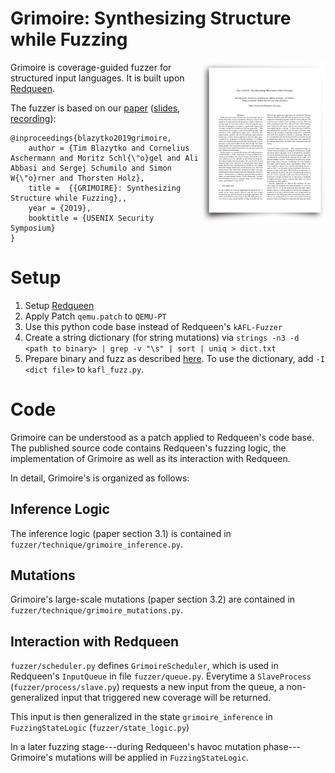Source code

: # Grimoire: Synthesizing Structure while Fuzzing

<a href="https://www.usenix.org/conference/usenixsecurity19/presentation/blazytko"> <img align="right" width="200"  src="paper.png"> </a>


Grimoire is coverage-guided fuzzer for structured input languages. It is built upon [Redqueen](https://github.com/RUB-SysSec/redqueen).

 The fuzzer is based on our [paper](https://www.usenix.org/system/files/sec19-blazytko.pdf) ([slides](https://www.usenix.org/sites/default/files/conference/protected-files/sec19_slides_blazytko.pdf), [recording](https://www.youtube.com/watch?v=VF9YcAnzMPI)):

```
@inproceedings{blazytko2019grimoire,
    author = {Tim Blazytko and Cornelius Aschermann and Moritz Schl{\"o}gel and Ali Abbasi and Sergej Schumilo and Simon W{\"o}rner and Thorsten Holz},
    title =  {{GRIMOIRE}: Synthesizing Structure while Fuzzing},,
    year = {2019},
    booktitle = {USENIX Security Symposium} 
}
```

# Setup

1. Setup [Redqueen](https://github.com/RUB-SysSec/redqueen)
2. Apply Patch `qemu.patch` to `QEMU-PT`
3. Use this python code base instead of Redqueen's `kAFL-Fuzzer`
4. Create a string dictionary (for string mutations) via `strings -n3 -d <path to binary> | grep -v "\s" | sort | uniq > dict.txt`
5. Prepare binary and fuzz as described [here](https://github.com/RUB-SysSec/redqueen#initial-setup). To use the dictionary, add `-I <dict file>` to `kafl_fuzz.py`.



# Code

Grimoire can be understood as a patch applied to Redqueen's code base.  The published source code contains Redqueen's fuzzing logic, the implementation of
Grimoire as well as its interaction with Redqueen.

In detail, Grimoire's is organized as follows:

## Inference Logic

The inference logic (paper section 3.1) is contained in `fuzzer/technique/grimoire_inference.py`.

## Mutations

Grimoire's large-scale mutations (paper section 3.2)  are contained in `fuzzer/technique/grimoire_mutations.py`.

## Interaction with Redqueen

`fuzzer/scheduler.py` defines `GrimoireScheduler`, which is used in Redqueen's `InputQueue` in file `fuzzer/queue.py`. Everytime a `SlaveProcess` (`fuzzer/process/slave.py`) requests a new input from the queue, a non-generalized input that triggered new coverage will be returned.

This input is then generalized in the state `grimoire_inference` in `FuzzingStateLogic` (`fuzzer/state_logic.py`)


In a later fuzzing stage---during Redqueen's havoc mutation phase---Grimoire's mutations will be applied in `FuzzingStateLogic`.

§

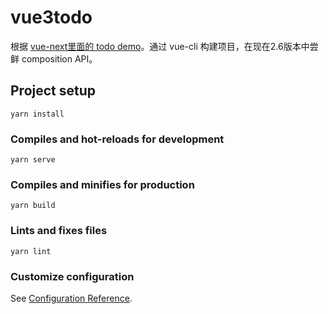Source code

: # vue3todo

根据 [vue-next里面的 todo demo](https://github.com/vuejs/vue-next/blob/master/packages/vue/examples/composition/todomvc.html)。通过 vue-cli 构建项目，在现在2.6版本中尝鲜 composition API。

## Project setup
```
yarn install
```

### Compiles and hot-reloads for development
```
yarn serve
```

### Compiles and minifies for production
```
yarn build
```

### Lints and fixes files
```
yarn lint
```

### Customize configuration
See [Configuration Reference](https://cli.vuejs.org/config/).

§

Line count for "https": report how many lines in the data above include it, with no other words.

— Answer for this exercise —
7